■ **Activity**:
Every line in the data below that includes "alpha" belongs in the answer, copied as it stands.

[Document images with source code]
┄┄┄┄┄┄┄┄┄┄┄┄┄┄┄┄┄┄┄┄

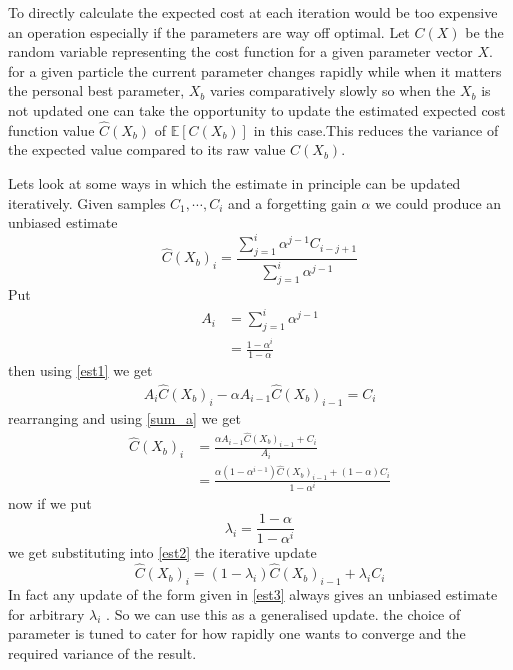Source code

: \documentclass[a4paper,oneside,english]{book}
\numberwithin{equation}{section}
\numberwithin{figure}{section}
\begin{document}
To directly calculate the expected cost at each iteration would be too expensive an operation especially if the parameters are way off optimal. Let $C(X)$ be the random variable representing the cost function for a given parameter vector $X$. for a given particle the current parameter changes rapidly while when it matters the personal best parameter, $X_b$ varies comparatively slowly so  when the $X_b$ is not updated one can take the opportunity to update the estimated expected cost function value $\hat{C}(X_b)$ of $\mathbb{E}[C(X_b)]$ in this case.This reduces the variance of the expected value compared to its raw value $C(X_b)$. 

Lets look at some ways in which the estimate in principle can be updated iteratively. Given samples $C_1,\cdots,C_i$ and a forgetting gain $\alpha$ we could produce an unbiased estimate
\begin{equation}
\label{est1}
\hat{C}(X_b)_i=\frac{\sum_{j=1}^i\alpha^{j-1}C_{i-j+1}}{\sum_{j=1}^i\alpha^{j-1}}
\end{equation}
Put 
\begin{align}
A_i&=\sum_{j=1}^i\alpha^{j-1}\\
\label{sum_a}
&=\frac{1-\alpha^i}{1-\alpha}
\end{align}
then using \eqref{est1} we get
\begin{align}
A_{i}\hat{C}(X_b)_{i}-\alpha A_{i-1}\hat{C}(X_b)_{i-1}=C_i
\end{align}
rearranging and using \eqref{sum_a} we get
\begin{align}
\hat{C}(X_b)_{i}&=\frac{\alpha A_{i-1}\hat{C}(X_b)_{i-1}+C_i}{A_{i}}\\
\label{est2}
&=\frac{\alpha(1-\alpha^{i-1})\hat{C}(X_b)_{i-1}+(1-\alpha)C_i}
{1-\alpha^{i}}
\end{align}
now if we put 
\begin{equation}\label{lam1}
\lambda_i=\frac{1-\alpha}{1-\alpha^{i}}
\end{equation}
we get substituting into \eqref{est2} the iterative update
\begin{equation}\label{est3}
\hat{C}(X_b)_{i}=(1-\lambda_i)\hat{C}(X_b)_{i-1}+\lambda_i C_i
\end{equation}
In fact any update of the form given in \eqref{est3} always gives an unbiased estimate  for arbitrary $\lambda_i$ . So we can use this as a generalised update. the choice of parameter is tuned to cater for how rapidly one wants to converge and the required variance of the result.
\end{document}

┄┄┄┄┄┄┄┄┄┄┄┄┄┄┄┄┄┄┄┄

■ **Problem solution**:
Lets look at some ways in which the estimate in principle can be updated iteratively. Given samples $C_1,\cdots,C_i$ and a forgetting gain $\alpha$ we could produce an unbiased estimate
\hat{C}(X_b)_i=\frac{\sum_{j=1}^i\alpha^{j-1}C_{i-j+1}}{\sum_{j=1}^i\alpha^{j-1}}
A_i&=\sum_{j=1}^i\alpha^{j-1}\\
&=\frac{1-\alpha^i}{1-\alpha}
A_{i}\hat{C}(X_b)_{i}-\alpha A_{i-1}\hat{C}(X_b)_{i-1}=C_i
\hat{C}(X_b)_{i}&=\frac{\alpha A_{i-1}\hat{C}(X_b)_{i-1}+C_i}{A_{i}}\\
&=\frac{\alpha(1-\alpha^{i-1})\hat{C}(X_b)_{i-1}+(1-\alpha)C_i}
{1-\alpha^{i}}
\lambda_i=\frac{1-\alpha}{1-\alpha^{i}}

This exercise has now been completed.